Das rotinas e de outros argumentos

Como quase toda as pessoas, gosto que concordem comigo, gosto de observar o movimento afirmativo na cabeça do meu interlocutor enquanto defendo alguma ideia, dando-me a entender que esta é partilhada. Contudo, a troca de argumentos contrários pode ser bastante enriquecedora caso, claro está, sejam cumpridos os critérios necessários para uma discussão séria, honesta e intelectualmente estimulante.

Há algum tempo discutia com uma pessoa acerca da importância das rotinas. Esta pessoa defendia-as avidamente, dizendo que não seria possível vivermos sem elas já que são as rotinas que asseguram o equilíbrio necessário para continuar a viver. A ausência de rotinas levaria, de acordo com o meu interlocutor, à loucura e à incapacidade de resistir ao dia-a-dia. Esta perspectiva, demasiado fundamentalista, ia sendo refutada pelos meus argumentos que incidiam no facto de, efectivamente, as rotinas serem necessárias mas somente até um certo ponto, estando na inovação dada aos dias, muita da felicidade encontrada.

A conversa durou alguns minutos sem que ninguém tivesse saído vencedor, na medida em que cada um permaneceu com as suas ideias iniciais intactas. Porém, este episódio teve em mim o efeito de me deixar a pensar. Realmente as rotinas têm em papel benéfico na gestão dos dias e permitem-nos ter tempo e controlo sobre a vida. Porém não me faz sentido que possamos viver unicamente com base nestes comportamentos repetitivos e pouco estimulantes.

São vários os estudos que indicam que é possível considerar como mais agradável aquilo que é incerto, ainda que nem sempre demos por isso. O paradoxo do prazer diz isto mesmo. Em alguma medida, a incerteza e a incapacidade de controlar as situações são importantes na forma como se desfruta a vida (é preferível ler um livro do qual não se conhece como termina). Contudo, nem sempre conseguimos ver isto com clareza porque a vida, efectivamente, carrega com ela, por vezes, demasiadas surpresas.  Existe uma coisa chamada Nível de Estimulação Óptimo que significa que cada pessoa tem um ponto ideal de incerteza. Abaixo deste ponto a vida torna-se demasiado previsível e controlável, caindo-se no aborrecimento.  Acima deste ponto a vida é, pelo contrário, tão imprevisível e incontrolável que causa ansiedade. No fundo apreciamos as actividades que não são nem aborrecidas nem stressantes e que nos conduzem a um estado daquilo que se design por flow ou experiência óptima. Isto significa que para sermos capazes de apreciar a incerteza e a falta de controlo, temos de sentir que a nossa vida é no geral controlável ou seja de que dispomos de uma plataforma firme que nos sustenta. Apenas quando sentimos isto é que estamos receptivos à incerteza e à falta de controlo. Se efectivamente a vida for demasiado stressante e imprevisível, passamos do nosso ponto ideal e deixamos de ser capazes de apreciar o positivo que se encontra na incerteza.

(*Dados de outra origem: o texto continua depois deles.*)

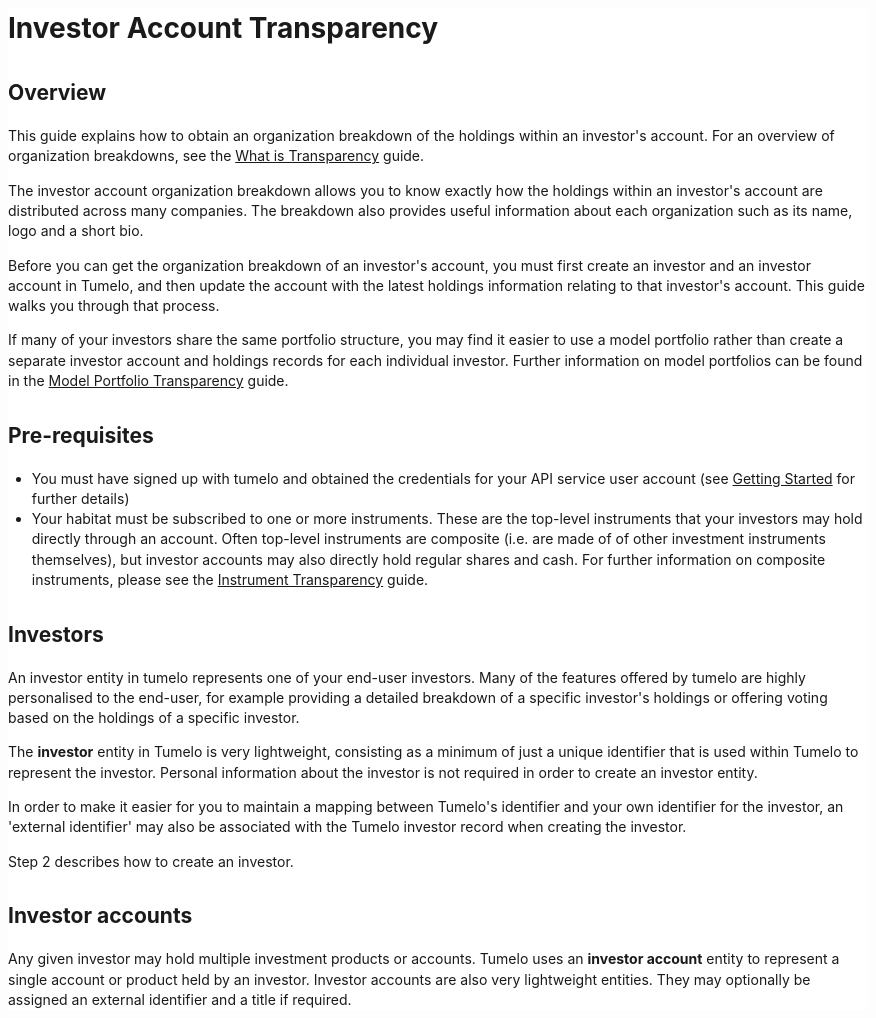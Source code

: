 # Investor Account Transparency

## Overview

This guide explains how to obtain an organization breakdown of the holdings within an investor's account. For an overview of organization breakdowns, see the [What is Transparency](../What_is_Transparency/README.md) guide.

The investor account organization breakdown allows you to know exactly how the holdings within an investor's account are distributed across many companies. The breakdown also provides useful information about each organization such as its name, logo and a short bio.

Before you can get the organization breakdown of an investor's account, you must first create an investor and an investor account in Tumelo, and then update the account with the latest holdings information relating to that investor's account. This guide walks you through that process.

If many of your investors share the same portfolio structure, you may find it easier to use a model portfolio rather than create a separate investor account and holdings records for each individual investor. Further information on model portfolios can be found in the [Model Portfolio Transparency](../Model_Portfolio_Transparency/README.md) guide.

## Pre-requisites

* You must have signed up with tumelo and obtained the credentials for your API service user account (see [Getting Started](../Getting_Started/README.md) for further details)
* Your habitat must be subscribed to one or more instruments. These are the top-level instruments that your investors may hold directly through an account. Often top-level instruments are composite (i.e. are made of of other investment instruments themselves), but investor accounts may also directly hold regular shares and cash. For further information on composite instruments, please see the [Instrument Transparency](../Instrument_Transparency/README.md) guide.

## Investors

An investor entity in tumelo represents one of your end-user investors. Many of the features offered by tumelo are highly personalised to the end-user, for example providing a detailed breakdown of a specific investor's holdings or offering voting based on the holdings of a specific investor.

The **investor** entity in Tumelo is very lightweight, consisting as a minimum of just a unique identifier that is used within Tumelo to represent the investor. Personal information about the investor is not required in order to create an investor entity.

In order to make it easier for you to maintain a mapping between Tumelo's identifier and your own identifier for the investor, an 'external identifier' may also be associated with the Tumelo investor record when creating the investor.

Step 2 describes how to create an investor.

## Investor accounts

Any given investor may hold multiple investment products or accounts. Tumelo uses an **investor account** entity to represent a single account or product held by an investor. Investor accounts are also very lightweight entities. They may optionally be assigned an external identifier and a title if required.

Ora as rotinas são a tal plataforma que nos sustenta (neste ponto o meu interlocutor tinha razão).  Mas está na capacidade de apreciação da incerteza e da ausência de controlo, o prazer que se retira das situações (e neste caso a minha defesa encontrava-se sustentada).


No fundo precisamos da certeza e da incerteza, assim como precisamos de opiniões, de ideias diferentes e de abertura de mentalidade para que as possamos encaixar com a devida humildade. O perigo está no reducionismo dos argumentos, na intolerância para com as ideias dos outros e no fundamentalismo com que se opina. O equilíbrio tudo explica e a tudo se aplica.